Stored entries
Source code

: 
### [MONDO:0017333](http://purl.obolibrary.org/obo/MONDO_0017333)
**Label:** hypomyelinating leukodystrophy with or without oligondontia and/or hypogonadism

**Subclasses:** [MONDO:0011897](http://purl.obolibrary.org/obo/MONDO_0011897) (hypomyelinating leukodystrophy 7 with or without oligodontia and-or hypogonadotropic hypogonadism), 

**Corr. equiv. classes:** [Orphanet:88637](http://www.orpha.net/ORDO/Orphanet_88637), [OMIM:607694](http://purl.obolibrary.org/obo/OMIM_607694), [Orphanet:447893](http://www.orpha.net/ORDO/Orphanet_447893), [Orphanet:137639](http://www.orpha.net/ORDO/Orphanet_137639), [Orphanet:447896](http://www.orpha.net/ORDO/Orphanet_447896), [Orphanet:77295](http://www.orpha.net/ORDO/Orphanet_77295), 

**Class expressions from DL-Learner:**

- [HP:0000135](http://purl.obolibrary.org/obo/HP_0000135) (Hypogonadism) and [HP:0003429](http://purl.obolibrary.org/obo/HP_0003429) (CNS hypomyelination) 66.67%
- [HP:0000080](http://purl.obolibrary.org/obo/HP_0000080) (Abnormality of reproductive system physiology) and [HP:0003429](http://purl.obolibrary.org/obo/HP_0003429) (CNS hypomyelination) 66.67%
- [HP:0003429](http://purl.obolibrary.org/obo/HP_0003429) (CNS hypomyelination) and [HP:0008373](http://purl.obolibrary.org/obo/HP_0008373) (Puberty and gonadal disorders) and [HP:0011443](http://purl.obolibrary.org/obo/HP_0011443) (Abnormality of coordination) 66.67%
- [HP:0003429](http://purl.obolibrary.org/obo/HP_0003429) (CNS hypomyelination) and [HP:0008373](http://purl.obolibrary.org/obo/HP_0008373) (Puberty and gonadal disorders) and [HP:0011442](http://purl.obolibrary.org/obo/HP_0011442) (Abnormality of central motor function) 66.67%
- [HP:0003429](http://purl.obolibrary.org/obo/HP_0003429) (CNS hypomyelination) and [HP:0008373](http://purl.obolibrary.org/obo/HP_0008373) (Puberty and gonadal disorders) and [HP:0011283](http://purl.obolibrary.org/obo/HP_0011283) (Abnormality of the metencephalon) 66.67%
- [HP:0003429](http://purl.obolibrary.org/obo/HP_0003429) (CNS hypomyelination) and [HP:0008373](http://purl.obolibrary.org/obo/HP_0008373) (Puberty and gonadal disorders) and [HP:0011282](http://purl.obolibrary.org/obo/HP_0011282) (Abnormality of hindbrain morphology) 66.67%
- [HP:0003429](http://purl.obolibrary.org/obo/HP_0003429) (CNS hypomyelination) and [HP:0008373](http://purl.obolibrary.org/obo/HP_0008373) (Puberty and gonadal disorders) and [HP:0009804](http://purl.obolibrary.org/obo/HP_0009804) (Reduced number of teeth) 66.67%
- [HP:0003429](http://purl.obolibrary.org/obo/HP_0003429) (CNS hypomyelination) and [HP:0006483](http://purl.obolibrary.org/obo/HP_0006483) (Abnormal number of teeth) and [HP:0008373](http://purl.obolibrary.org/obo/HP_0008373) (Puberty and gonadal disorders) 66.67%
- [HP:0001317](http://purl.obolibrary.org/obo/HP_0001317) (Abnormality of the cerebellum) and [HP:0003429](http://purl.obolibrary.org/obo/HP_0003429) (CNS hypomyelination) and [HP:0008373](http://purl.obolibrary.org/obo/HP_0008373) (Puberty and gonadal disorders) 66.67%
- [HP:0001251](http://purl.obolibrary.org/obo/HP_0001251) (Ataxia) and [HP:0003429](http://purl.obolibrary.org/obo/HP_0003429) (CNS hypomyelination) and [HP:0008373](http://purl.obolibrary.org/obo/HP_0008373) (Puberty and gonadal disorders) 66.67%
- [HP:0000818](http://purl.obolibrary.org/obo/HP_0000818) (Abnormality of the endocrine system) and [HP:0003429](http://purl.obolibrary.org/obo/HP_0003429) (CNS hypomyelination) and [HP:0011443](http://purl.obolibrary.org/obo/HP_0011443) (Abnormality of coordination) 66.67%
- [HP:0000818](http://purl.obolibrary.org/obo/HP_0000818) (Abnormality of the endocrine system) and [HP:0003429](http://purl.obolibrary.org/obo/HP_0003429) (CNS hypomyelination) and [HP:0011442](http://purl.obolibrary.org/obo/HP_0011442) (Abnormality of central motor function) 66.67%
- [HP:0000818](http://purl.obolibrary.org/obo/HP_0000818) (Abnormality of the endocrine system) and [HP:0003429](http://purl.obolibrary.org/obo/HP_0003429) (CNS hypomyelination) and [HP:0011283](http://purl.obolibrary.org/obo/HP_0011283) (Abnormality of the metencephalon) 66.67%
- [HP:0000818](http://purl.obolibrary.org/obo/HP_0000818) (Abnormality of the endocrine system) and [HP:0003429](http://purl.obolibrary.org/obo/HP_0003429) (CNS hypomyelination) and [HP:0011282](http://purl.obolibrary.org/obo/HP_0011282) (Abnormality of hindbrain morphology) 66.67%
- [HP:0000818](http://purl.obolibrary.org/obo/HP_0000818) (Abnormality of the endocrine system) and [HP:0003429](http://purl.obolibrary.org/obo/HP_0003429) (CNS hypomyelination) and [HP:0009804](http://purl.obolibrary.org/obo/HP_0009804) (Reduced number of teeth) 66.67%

=== Instructions to follow ===
In your reply, restate exactly the lines from the start of the records above through the line holding "(hypomyelinating leukodystrophy 7", including both, and nothing else.

=== Reply ===
Source code

: 
### [MONDO:0017333](http://purl.obolibrary.org/obo/MONDO_0017333)
**Label:** hypomyelinating leukodystrophy with or without oligondontia and/or hypogonadism

**Subclasses:** [MONDO:0011897](http://purl.obolibrary.org/obo/MONDO_0011897) (hypomyelinating leukodystrophy 7 with or without oligodontia and-or hypogonadotropic hypogonadism), 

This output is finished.